• Work to complete:
Looking at the data below, count the lines that contain the string "given". Write only the total.

[Source texts of formatted documents]
━━━
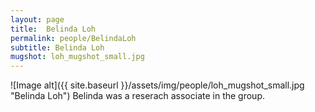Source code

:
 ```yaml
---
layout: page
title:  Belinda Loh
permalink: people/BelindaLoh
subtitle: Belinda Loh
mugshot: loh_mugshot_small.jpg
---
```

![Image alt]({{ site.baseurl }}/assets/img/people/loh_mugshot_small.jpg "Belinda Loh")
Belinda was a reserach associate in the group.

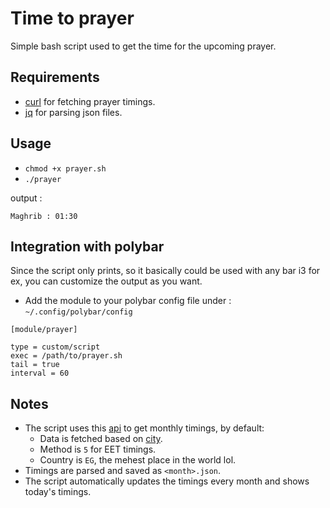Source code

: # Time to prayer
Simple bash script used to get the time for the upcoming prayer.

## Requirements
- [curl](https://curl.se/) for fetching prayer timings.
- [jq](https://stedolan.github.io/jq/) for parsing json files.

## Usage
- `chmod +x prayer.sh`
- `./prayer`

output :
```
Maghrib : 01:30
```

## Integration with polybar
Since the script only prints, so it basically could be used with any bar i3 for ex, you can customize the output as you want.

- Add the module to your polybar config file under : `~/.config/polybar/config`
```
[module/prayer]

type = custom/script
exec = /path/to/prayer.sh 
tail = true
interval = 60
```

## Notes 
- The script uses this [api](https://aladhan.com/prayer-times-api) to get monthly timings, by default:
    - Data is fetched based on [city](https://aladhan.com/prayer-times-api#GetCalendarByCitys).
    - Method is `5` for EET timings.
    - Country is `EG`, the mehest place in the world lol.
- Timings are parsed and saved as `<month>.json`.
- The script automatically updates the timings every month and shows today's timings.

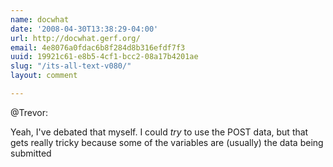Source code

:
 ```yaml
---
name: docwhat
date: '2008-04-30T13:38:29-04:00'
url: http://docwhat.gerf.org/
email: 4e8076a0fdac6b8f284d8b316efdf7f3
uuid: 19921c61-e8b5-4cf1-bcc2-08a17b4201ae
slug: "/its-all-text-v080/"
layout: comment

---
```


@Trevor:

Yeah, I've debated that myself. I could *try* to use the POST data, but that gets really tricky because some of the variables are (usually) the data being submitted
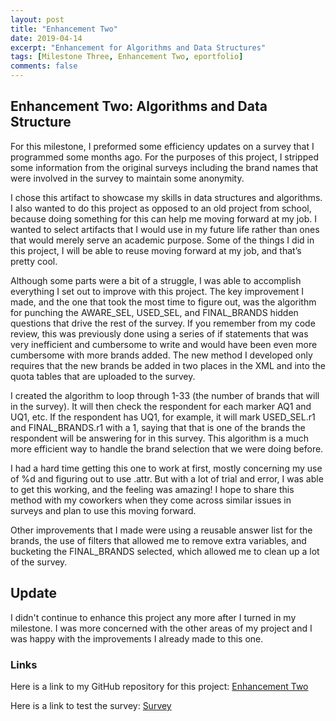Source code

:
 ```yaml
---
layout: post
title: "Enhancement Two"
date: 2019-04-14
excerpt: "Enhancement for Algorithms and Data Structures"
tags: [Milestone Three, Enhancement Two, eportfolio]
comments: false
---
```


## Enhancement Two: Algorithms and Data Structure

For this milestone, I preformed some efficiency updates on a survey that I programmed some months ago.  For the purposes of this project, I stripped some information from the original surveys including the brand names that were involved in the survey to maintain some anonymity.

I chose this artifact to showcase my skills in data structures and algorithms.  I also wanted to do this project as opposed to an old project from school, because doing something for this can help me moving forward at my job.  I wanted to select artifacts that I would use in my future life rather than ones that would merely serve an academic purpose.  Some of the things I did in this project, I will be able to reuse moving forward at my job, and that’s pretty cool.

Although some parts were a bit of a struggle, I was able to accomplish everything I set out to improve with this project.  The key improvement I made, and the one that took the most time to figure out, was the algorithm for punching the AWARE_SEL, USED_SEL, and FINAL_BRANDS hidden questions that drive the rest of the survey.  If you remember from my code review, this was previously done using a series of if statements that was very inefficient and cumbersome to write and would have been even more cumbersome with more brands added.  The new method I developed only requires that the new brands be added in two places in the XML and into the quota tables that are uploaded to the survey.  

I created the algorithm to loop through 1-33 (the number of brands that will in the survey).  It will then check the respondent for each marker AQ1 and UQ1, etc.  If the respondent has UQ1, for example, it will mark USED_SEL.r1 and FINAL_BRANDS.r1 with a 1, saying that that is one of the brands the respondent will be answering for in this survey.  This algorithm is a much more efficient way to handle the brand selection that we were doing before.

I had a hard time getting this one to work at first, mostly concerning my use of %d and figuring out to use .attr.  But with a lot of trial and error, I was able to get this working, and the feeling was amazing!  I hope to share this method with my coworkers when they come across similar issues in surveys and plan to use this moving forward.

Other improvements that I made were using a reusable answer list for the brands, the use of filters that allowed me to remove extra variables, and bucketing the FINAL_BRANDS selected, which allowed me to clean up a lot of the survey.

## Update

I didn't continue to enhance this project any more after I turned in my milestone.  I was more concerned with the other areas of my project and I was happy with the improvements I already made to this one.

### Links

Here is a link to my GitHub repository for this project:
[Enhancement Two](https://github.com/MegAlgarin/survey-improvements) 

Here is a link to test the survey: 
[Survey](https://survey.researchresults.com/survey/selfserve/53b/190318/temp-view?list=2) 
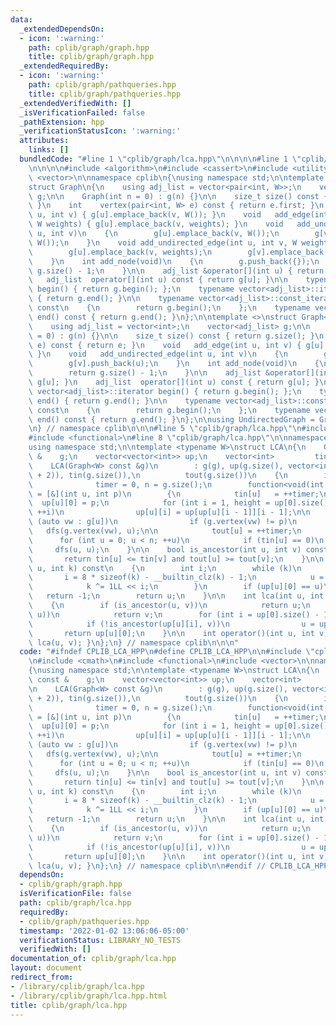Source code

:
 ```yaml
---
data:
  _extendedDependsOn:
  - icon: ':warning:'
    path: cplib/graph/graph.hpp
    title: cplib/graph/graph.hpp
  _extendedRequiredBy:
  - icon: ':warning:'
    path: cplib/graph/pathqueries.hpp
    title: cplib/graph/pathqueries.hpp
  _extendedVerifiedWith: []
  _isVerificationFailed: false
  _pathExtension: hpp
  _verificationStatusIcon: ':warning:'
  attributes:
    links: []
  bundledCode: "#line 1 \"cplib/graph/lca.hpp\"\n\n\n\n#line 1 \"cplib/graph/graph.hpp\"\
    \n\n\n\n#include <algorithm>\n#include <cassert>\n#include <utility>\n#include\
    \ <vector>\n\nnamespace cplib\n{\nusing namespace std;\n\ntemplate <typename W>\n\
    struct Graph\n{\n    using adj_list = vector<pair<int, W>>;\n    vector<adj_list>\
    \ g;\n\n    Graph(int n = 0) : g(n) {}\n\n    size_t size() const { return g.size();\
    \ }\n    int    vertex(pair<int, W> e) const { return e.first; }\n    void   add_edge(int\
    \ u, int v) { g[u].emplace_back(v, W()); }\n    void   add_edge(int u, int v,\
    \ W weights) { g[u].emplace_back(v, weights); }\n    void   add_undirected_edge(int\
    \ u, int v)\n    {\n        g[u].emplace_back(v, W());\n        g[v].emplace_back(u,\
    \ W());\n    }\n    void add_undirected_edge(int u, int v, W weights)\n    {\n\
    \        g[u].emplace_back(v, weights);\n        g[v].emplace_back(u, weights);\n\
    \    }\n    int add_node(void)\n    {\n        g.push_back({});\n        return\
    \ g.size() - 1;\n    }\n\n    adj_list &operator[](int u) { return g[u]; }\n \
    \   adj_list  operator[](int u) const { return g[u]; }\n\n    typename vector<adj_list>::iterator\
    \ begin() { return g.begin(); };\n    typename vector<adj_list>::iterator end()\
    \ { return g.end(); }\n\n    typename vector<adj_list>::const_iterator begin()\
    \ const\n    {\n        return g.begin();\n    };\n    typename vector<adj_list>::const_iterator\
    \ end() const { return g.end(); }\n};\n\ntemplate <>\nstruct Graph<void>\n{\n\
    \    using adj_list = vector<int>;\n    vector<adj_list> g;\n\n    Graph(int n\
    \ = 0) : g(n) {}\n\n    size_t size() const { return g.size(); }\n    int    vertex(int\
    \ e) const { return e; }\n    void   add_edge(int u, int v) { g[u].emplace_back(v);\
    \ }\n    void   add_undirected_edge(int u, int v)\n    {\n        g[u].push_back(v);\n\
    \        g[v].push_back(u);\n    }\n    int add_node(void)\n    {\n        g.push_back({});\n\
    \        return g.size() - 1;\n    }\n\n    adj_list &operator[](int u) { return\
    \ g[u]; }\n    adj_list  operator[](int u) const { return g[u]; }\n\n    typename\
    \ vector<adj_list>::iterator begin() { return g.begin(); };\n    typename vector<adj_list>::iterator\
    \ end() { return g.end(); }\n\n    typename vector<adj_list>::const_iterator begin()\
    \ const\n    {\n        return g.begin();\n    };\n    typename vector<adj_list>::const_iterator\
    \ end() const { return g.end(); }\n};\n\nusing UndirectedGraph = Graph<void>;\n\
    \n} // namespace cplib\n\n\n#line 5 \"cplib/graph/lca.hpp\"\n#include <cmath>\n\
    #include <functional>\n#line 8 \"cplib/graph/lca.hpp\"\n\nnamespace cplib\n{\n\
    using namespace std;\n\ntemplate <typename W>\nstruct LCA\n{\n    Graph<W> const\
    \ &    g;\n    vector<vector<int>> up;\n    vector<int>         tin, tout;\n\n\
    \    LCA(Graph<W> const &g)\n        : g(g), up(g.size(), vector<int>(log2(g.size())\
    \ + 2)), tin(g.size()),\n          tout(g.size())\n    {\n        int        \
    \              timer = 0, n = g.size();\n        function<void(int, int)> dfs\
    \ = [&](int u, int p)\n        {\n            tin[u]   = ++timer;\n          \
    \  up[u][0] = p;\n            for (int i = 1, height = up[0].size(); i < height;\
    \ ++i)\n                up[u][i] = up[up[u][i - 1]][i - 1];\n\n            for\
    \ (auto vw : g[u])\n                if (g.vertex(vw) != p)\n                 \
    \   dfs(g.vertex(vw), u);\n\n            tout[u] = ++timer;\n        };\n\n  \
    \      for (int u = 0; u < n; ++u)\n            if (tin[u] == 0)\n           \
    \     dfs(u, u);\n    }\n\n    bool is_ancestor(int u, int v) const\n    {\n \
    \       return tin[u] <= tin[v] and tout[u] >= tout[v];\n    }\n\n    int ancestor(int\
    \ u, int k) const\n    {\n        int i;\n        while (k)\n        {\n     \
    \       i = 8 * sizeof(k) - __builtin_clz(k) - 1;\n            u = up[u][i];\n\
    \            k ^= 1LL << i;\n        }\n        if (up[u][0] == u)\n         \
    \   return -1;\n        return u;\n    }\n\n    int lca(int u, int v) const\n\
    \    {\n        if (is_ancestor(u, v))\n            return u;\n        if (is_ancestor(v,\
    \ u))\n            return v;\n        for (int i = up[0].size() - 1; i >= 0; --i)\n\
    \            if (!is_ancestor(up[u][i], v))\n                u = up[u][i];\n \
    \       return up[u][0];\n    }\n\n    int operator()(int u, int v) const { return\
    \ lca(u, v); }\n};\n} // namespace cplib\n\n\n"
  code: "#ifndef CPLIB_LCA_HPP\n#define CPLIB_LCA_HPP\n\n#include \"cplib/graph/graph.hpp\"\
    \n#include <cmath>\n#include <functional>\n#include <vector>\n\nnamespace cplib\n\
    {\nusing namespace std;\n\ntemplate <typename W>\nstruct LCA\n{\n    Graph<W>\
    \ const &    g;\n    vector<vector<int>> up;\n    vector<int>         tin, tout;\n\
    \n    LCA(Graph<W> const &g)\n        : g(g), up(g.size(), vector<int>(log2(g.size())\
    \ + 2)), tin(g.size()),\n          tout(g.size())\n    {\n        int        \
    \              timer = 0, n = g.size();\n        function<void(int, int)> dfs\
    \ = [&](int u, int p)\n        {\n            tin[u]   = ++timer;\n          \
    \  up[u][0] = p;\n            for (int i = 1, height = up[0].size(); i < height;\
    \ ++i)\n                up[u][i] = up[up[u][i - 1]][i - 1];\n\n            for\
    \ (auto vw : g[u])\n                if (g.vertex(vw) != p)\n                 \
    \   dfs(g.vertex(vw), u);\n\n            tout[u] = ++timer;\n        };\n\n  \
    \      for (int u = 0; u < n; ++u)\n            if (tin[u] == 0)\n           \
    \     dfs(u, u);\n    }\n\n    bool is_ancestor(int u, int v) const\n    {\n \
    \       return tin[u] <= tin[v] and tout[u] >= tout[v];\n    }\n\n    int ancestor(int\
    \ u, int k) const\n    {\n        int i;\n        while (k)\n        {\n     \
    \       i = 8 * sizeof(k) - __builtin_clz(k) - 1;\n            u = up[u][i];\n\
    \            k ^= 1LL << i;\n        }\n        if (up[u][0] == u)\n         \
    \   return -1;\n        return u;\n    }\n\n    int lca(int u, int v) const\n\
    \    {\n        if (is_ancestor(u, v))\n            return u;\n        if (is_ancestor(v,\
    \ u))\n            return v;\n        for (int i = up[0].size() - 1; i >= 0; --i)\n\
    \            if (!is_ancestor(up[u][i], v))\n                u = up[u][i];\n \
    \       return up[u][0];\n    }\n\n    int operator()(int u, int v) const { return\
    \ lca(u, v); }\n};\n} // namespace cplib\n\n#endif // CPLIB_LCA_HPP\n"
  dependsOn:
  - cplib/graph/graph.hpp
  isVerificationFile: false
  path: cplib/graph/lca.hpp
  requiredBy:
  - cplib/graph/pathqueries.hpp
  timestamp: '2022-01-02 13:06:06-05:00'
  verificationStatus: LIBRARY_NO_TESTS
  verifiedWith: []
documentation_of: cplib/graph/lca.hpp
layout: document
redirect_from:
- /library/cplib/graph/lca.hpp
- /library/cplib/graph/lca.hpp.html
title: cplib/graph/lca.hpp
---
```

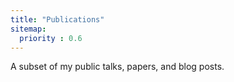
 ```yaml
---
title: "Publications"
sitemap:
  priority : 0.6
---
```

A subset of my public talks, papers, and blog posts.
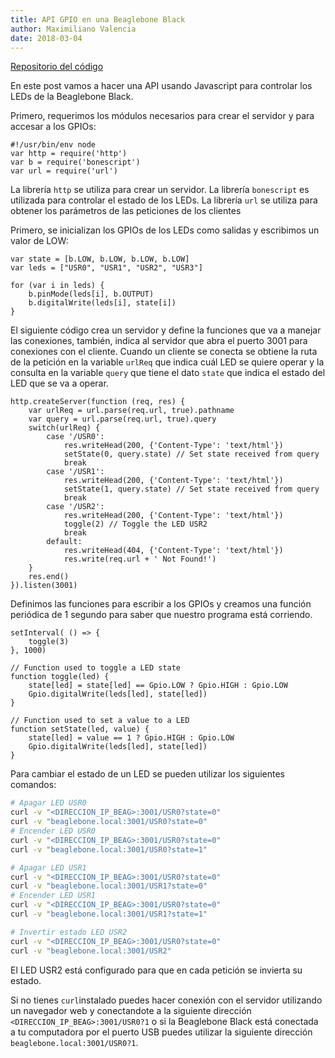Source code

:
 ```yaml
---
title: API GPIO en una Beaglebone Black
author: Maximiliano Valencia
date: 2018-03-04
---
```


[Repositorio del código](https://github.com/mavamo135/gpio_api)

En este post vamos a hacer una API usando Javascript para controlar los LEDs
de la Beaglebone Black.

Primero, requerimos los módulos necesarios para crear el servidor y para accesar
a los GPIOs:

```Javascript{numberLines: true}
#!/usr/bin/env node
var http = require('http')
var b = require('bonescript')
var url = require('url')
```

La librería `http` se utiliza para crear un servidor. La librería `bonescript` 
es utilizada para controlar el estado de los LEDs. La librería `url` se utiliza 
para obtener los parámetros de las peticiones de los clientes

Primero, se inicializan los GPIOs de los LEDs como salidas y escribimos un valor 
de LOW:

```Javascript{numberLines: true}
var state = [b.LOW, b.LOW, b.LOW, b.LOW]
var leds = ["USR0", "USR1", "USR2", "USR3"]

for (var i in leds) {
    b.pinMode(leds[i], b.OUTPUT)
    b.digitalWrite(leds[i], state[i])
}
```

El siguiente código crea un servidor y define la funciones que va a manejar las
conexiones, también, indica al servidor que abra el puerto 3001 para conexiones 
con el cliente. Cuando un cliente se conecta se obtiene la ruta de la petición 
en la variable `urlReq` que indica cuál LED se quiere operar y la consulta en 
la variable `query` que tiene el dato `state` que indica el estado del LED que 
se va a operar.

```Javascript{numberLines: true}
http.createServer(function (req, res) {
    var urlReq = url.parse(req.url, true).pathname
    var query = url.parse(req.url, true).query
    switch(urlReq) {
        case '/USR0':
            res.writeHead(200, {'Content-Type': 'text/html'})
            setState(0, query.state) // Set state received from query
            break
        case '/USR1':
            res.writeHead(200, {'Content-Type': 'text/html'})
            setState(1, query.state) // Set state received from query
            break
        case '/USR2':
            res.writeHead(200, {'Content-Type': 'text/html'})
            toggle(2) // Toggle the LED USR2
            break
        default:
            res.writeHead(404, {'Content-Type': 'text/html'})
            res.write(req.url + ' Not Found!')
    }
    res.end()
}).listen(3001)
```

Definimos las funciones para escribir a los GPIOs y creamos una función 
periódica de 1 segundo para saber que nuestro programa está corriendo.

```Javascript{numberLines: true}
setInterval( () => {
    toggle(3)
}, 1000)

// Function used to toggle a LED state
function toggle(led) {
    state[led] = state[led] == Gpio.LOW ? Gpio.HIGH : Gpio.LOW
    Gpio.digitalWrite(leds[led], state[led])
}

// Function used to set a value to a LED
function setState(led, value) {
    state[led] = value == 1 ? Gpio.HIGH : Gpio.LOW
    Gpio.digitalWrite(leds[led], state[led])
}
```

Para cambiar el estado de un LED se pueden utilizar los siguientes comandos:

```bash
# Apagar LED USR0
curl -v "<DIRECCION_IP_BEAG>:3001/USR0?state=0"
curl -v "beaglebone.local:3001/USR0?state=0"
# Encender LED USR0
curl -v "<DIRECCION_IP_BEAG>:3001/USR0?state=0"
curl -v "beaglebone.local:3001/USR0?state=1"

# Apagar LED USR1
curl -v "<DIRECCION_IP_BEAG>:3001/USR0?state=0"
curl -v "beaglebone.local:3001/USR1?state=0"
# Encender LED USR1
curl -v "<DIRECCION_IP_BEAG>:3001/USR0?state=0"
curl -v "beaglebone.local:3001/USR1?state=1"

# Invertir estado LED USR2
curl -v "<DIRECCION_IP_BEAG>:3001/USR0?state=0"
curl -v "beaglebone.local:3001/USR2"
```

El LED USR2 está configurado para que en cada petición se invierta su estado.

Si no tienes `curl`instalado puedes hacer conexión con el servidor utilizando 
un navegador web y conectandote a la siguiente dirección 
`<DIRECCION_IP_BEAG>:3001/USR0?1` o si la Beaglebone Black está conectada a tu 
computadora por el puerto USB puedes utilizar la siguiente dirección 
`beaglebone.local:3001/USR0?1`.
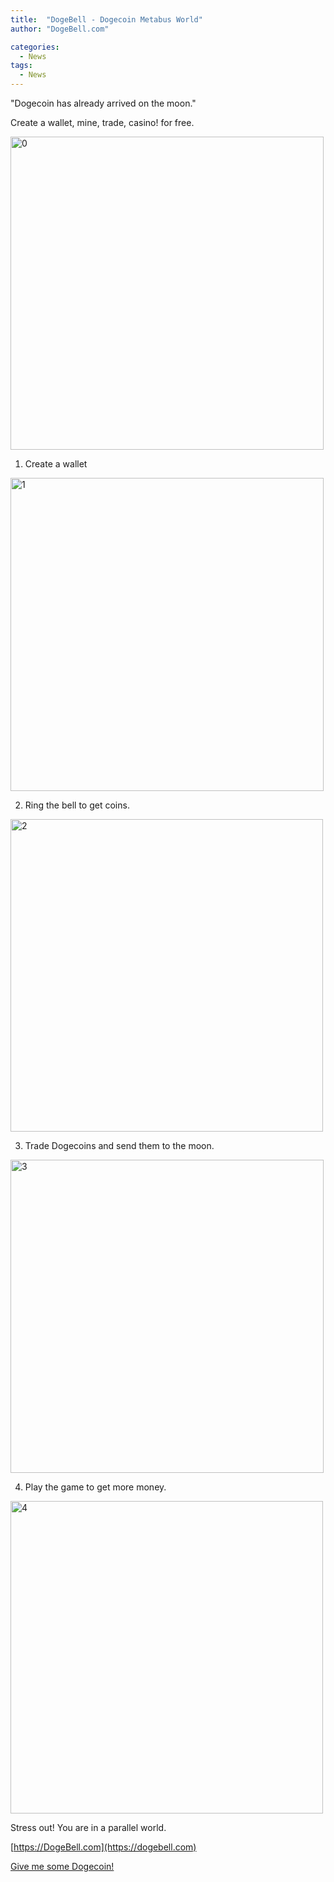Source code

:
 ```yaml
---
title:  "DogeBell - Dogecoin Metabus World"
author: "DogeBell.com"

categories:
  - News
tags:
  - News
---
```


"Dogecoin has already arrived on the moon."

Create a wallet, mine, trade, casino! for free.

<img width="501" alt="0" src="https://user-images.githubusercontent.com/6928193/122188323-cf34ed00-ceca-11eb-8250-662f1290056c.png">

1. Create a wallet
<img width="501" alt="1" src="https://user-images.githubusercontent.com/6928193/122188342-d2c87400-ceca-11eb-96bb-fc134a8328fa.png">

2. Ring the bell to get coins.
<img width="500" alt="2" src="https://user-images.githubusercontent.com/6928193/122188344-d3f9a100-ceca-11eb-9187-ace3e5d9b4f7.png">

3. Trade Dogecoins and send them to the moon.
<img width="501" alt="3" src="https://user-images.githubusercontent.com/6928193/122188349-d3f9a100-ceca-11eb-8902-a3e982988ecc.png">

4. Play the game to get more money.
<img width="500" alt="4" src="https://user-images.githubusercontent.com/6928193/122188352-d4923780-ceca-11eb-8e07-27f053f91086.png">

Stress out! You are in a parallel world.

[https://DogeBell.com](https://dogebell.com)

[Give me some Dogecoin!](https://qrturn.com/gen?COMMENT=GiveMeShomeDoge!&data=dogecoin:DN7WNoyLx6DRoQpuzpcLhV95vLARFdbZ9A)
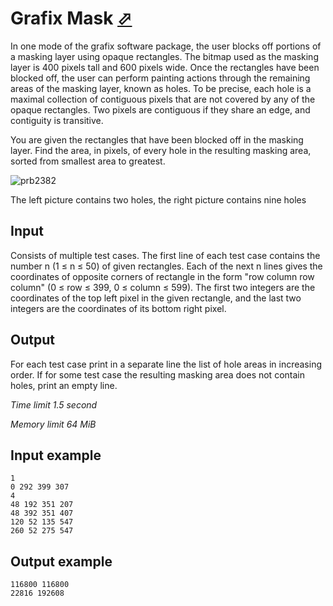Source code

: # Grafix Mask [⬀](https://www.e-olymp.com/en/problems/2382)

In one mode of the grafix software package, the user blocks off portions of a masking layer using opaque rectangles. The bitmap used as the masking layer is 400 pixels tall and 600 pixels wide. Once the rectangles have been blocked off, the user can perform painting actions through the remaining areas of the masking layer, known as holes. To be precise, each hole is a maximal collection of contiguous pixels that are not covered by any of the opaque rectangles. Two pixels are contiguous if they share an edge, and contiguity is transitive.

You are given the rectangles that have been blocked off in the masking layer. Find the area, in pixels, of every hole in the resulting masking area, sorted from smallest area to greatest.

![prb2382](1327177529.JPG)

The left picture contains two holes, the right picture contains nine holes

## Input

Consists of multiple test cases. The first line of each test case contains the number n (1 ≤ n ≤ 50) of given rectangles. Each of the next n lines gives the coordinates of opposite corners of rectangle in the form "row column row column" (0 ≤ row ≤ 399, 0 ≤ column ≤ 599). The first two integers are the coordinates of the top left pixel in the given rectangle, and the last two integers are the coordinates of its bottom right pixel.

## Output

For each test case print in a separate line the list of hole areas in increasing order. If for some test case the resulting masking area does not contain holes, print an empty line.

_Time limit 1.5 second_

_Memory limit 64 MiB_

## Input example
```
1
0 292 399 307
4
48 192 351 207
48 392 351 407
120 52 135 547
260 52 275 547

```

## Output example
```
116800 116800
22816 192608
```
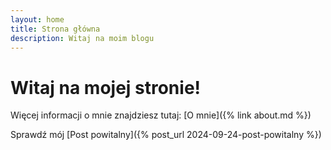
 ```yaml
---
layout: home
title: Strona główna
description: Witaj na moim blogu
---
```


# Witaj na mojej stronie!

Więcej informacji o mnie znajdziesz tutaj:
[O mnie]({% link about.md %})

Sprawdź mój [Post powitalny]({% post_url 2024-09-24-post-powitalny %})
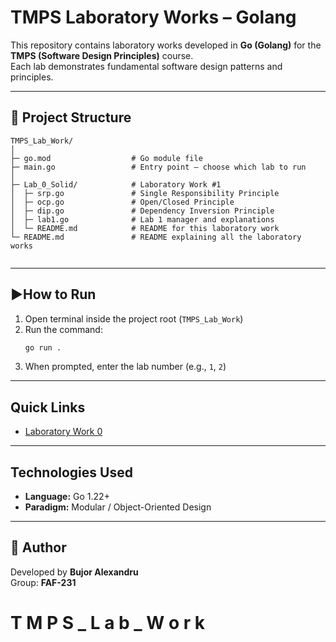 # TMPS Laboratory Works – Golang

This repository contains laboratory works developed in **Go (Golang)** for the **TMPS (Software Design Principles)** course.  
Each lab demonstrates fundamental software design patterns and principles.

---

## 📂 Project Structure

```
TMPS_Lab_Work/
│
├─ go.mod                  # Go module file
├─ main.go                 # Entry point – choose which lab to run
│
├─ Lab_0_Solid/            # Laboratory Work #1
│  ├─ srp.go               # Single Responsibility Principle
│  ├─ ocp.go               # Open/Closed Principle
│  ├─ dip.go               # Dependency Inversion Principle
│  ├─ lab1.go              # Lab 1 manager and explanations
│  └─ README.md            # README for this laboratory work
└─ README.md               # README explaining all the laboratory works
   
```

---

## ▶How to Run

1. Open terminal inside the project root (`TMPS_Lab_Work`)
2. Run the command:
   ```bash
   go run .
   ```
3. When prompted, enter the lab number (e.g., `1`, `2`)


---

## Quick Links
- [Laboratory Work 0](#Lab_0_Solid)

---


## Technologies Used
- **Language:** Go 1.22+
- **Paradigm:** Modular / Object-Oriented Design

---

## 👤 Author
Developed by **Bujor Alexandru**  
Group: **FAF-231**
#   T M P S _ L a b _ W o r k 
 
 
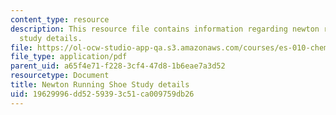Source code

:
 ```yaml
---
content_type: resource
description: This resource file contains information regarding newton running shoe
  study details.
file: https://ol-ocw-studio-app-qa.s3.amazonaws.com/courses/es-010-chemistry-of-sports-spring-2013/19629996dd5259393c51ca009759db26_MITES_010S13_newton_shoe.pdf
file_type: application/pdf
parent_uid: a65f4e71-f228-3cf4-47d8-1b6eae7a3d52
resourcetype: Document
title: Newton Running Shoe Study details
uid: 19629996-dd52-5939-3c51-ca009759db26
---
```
━━━
• Answer section:
2